→ **TASK OBJECTIVE**
Your answer consists of the lines in the data that contain "System". Copy each of them.

→ **DATA EXCERPTS**

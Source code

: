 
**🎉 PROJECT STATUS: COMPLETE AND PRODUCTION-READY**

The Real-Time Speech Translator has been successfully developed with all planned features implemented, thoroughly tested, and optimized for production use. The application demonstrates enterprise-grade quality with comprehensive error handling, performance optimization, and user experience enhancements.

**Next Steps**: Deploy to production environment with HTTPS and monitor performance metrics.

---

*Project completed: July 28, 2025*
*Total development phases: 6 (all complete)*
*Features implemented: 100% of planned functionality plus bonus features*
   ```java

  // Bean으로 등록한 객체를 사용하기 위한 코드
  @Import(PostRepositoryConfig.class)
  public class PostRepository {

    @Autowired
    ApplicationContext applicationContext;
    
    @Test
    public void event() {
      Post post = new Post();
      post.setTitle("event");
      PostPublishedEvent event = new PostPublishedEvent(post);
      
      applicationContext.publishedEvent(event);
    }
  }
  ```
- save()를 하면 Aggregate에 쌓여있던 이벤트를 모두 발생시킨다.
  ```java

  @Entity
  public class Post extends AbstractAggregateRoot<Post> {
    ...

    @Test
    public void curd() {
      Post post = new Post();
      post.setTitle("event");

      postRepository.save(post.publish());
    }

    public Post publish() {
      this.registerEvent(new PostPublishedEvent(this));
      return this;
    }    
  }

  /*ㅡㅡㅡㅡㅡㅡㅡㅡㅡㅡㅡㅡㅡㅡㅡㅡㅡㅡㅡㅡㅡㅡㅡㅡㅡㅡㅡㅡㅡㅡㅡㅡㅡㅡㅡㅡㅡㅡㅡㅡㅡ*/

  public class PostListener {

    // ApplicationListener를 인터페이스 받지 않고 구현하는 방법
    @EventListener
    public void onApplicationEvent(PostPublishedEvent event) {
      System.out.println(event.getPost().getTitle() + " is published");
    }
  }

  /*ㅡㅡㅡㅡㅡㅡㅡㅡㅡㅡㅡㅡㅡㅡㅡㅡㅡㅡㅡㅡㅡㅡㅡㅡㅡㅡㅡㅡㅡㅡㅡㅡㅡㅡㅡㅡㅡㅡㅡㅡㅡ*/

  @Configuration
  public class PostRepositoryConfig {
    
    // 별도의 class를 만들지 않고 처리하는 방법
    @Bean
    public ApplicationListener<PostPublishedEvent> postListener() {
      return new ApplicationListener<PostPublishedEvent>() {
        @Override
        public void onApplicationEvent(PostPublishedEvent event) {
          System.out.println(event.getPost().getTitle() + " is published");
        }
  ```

→ **EXPECTED OUTPUT**
      System.out.println(event.getPost().getTitle() + " is published");
          System.out.println(event.getPost().getTitle() + " is published");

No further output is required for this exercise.